WikiLeaks trial: Bradley Manning acquitted of aiding the enemy, but faces more than 100 years in jail

 


A military judge on Tuesday acquitted former US intelligence analyst Bradley Manning of the most serious charge against him, aiding the enemy, but convicted him of espionage, theft and computer fraud charges for giving thousands of classified secrets to the anti-secrecy site WikiLeaks. He faces up to 128 years in prison.

The judge deliberated for about 16 hours over three days before reaching her decision in a case that drew worldwide attention. Supporters hailed the 25-year-old Manning as a whistleblower. The US government called him an anarchist computer hacker and attention-seeking traitor.

The WikiLeaks case is by far the most voluminous release of classified material in US history. Manning's supporters included Pentagon Papers leaker Daniel Ellsberg, who in the early 1970s spilled a secret Defense Department history of US involvement in Vietnam that showed that the government repeatedly misled the public about the war.
Manning's sentencing begins on Wednesday. The charge of aiding the enemy was the most serious of 21 counts and carried a potential life sentence.

His trial was unusual because he acknowledged giving WikiLeaks more than 700,000 battlefield reports and diplomatic cables, plus video of a 2007 US helicopter attack that killed civilians in Iraq and a Reuters news photographer and his driver. In the footage, airmen laughed and called targets "dead bastards."

Manning has said he leaked the material to expose the US military's "bloodlust" and disregard for human life, and what he considered American diplomatic deceit. He said he chose information he believed would not the harm the United States, and he wanted to start a debate on military and foreign policy. He did not testify at his trial.

Manning pleaded guilty earlier this year to lesser offenses that could have brought him 20 years behind bars, yet the government continued to pursue the original, more serious charges.

Defense attorney David Coombs portrayed Manning as a "young, naive but good-intentioned" soldier who was in emotional turmoil, partly because he was a gay service member at a time when homosexuals were barred from serving openly in the US military.

Coombs said Manning could have sold the information or given it directly to the enemy, but he gave them to WikiLeaks in an attempt to "spark reform" and provoke debate. A counterintelligence witness valued the Iraq and Afghanistan war logs at about $5.7 million, based on what foreign intelligence services had paid in the past for similar information.

Coombs said Manning had no way of knowing whether Al Qaeda would access the secret-spilling website, and a 2008 counterintelligence report showed the government itself didn't know much about the site.

The lead prosecutor, Major Ashden Fein, said Manning knew the material would be seen by Al Qaeda, a key point prosecutor needed to prove to get an aiding the enemy conviction. Even Osama bin Laden had some of the digital files at his compound in Pakistan when he was killed.

Manning's supporters believed a conviction for aiding the enemy would have a chilling effect on leakers who want to expose wrongdoing by giving information to websites and the media. The Defense Department has made it harder for one person acting alone to download material from a classified network and place it on an unclassified one.

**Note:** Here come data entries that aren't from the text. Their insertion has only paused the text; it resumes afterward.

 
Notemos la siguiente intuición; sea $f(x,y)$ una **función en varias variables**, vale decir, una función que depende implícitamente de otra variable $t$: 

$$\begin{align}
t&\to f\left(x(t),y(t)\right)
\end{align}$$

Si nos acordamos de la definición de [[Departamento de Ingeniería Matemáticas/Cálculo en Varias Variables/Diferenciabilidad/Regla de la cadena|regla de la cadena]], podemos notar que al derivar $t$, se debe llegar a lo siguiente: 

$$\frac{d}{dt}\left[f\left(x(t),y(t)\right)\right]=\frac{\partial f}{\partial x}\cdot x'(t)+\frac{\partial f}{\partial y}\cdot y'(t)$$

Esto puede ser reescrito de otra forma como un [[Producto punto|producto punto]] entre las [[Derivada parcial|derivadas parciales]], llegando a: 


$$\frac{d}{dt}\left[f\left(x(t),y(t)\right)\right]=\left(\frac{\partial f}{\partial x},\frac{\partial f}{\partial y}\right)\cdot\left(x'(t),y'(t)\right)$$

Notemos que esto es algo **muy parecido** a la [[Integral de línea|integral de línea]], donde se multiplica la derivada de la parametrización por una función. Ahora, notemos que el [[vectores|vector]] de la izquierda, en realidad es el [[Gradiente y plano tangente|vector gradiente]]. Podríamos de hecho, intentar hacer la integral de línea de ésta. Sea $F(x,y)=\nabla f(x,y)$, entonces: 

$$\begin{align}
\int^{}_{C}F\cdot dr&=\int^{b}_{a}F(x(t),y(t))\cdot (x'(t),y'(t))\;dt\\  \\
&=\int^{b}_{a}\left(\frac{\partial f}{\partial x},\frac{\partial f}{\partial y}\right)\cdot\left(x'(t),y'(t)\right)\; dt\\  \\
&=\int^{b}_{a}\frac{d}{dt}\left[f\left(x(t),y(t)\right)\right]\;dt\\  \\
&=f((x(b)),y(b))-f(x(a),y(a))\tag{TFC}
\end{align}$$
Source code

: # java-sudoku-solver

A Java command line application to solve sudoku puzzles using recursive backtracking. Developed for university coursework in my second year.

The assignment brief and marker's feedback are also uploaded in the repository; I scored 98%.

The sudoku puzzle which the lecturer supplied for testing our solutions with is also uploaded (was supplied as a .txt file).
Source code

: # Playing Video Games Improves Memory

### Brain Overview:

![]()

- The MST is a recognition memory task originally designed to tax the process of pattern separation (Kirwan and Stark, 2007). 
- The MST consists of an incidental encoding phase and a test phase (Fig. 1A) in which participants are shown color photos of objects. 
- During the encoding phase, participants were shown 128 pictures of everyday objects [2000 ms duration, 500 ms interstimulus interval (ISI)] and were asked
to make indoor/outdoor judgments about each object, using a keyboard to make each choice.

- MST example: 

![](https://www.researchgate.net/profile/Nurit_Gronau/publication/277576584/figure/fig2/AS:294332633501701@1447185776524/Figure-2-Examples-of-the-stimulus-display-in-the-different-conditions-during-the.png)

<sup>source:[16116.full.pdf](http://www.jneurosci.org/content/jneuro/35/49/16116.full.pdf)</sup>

US officials warned of dire consequences in the days immediately after the first WikiLeaks disclosures in July 2010, but a Pentagon assessment determined in August 2010 that the leaks had not compromised intelligence sources or practices, although it said the disclosures could still cause significant damage to US security interests.

The Manning trial unfolded as another low-level intelligence worker, Edward Snowden, revealed US secrets about surveillance programs. Snowden, a civilian employee, has told The Guardian newspaper his motives were similar to Manning's, but he said his leaks were more selective.

Before Snowden, Manning's case was the most high-profile espionage prosecution for the Obama administration, which has been criticized for its crackdown on leakers. The espionage cases brought since Obama took office are more than in all other presidencies combined.

The material WikiLeaks began publishing in 2010 documented complaints of abuses against Iraqi detainees, a US tally of civilian deaths in Iraq and America's weak support for the government of Tunisia - a disclosure that Manning supporters said helped trigger the Middle Eastern pro-democracy uprisings known as the Arab Spring.

The Obama administration said the release threatened to expose valuable military and diplomatic sources and strained America's relations with other governments.

Prosecutors said during the trial Manning relied on WikiLeaks and its founder Julian Assange for guidance on what secrets to "harvest" for the organization, starting within weeks of his arrival in Iraq in late 2009.

Federal authorities are looking into whether Assange can be prosecuted. He has been holed up in the Ecuadorean Embassy in London to avoid extradition to Sweden on sex-crimes allegations.